Göbels’in önemli bir sözünü anımsayalım: “Eğer yalanınıza biri inanmıyorsa daha büyüğünü söyleyin” diyordu. İçinde bulunduğumuz ülkede gün geçmiyor ki bir yalanın üzerine daha büyük bir yalan söylenmesin. Kah; gün olur aya çıkarız, kah; gün olur kendi uçağımızı yaparız, gün olur çöpten ekmek toplayan onca insana ve kışın ayazında dışarda yatmak zorunda olan insanlara rağmen ülke ekonomisi çağ atlar. Medyası, tetikçi gazetecileri, çanak yalayıcıları koro halinde yalanları gerçekmiş gibi anlatma telaşına düşerler. Baudrillard’ın simulakr ve simülasyonla anlatmak istediği şey olur. İşin tuhaf tarafı söylenen şeyin yalan olduğunu kim deklare etme cesaretinde bulunacak olursa hemencecik vatan haini ilan ediliverir. Artık bu kelimeler o kadar sıklıkla kullanılmaktadır ki kimin vatan haini olup olmadığı ıskalanmaktadır. Bu kelime ilk kullanıldığında savaşta, savaş alanını terkeden ve düşmanla kendi halkı aleyhine işbirliği yapan (komprador) herkes için kullanılırdı. Oysa şimdi “yangın var” diyenden tutun da “fırında ekmek kalmamış” diyenlere kadar herkes vatan haini ilan edilmekte. Kısacası kim iktidarın sahibi ise güç zehirlenmesi yaşamakta ve ya bendensin ya da düşmanımsın mantığını işletmektedir.

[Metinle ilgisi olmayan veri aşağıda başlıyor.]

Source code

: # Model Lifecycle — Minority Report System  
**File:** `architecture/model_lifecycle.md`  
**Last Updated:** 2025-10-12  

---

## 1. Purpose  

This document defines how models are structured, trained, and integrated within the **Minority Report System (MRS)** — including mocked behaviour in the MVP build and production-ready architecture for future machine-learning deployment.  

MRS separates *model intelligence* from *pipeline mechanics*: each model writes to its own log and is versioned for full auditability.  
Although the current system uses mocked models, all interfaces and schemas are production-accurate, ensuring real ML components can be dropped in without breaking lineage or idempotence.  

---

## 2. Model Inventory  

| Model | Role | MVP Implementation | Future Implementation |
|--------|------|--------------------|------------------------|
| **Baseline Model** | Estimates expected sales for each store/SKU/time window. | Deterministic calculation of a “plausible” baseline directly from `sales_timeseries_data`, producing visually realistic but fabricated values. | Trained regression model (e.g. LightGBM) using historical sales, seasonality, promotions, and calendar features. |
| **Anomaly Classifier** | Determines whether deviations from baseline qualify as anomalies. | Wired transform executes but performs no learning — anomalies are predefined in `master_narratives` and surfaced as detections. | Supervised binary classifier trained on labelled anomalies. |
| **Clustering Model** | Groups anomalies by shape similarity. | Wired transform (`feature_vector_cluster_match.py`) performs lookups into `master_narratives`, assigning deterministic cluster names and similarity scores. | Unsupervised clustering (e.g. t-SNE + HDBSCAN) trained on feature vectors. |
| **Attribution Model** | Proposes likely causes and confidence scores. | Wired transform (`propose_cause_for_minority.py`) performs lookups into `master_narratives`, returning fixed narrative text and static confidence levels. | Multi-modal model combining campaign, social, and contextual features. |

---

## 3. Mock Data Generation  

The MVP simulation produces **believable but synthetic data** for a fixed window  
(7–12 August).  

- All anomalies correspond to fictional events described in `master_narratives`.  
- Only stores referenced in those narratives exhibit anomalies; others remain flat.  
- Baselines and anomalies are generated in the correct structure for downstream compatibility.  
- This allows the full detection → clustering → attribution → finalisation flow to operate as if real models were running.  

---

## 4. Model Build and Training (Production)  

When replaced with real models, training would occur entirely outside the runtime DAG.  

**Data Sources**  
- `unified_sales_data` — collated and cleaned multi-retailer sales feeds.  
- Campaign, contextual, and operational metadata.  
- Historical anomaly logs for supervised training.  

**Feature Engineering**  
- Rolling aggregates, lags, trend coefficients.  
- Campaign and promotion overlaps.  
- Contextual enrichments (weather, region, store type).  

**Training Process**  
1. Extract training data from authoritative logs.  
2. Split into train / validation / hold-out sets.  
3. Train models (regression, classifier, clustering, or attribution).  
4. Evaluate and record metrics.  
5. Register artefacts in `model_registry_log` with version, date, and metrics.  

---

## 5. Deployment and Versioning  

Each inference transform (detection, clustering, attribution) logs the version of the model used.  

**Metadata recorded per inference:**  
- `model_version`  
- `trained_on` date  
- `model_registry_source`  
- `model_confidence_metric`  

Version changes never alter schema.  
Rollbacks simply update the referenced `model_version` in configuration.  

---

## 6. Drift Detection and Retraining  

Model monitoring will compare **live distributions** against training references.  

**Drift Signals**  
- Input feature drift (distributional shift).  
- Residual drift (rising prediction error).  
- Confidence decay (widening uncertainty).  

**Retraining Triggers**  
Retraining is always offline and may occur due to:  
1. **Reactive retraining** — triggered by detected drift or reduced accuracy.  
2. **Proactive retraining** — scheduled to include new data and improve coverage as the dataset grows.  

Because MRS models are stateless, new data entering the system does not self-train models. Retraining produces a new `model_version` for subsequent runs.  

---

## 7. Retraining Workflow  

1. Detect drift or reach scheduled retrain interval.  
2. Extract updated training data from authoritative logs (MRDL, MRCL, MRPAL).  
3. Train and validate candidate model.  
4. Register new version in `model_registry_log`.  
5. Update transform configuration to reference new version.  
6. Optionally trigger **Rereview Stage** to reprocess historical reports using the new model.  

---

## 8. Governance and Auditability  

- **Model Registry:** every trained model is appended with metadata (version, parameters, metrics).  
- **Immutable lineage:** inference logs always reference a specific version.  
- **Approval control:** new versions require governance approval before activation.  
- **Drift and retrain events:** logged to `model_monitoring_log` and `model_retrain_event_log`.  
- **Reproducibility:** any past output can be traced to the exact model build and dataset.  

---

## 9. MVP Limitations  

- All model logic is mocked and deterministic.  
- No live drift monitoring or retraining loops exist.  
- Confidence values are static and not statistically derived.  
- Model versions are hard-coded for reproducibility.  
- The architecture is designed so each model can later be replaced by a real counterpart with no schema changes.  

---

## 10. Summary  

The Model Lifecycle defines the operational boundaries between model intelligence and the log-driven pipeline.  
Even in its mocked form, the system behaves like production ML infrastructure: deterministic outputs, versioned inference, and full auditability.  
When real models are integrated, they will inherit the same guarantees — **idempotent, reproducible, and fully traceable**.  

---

Oysa devleti idare edenler geçmişten günümüze halkın fakirleşmesi, muhtaç olması adına kapitalist şirketler ve devletlerle el ele vererek ortak işbirliği geliştirmekte, devleti yüksek faizlerle borçlandırarak ağır ekonomik bedellerin altına sokmakta, halkın aydınlanması için çalışan sağcısını, solcusunu, “İslamcısını” farketmeksizin hapsetmekte yahut hapisle korkutmakta ama ne hikmetse vatan haini olmamaktadır. Üstelik en büyük vatansever konumunda göğüslerini gere gere gururla arşınlamaktadırlar yeryüzünü.
“Cahil halkın ferasetine sığınıyorum” diyenlerin, “şu kadar şu sureyi okursan zengin olursun” diyen ve fakirliğe övgüler dizerken lüks oteller sahibi olanların ve bu da yetmezmiş gibi bilim kurulu üyesi seçilenlerin profesör olduğu bir ülkede eğitimin yerlerde olması, üniversitelerin kendi işlevini görmekten uzaklaşması ve geleceği inşa edecek gençlerin varlık bilincinden yoksun olmasını sağlayan yönetenlerin vatan haini olmaması şaşırtıcıdır. Artık her şey gibi vatan hainliği de sulandırılmış bir kavramdır. İktidar kimdeyse ve iktidarın yaptığı herhangi bir şeye karşı çıkılıyorsa gerekçesi hemen hazırdır: “bu yapılanlara ve yapılacaklara karşı durmak vatan hainliğidir”. Dün Amerika’nın altıncı filosuna karşı eylem yapan gençler, bugün kendi varlık bilinci için savaşan herkes, insanların hayrına olanlar için koşturanlar, açlıkla, zulümle, patron kayırmacılığının karşısında duranlar, suçsuz yere içeri atılıp sonra pardon denenler hepsi bu vatan için ter döken, arayış içinde olan alnı öpülesi topluluklardır.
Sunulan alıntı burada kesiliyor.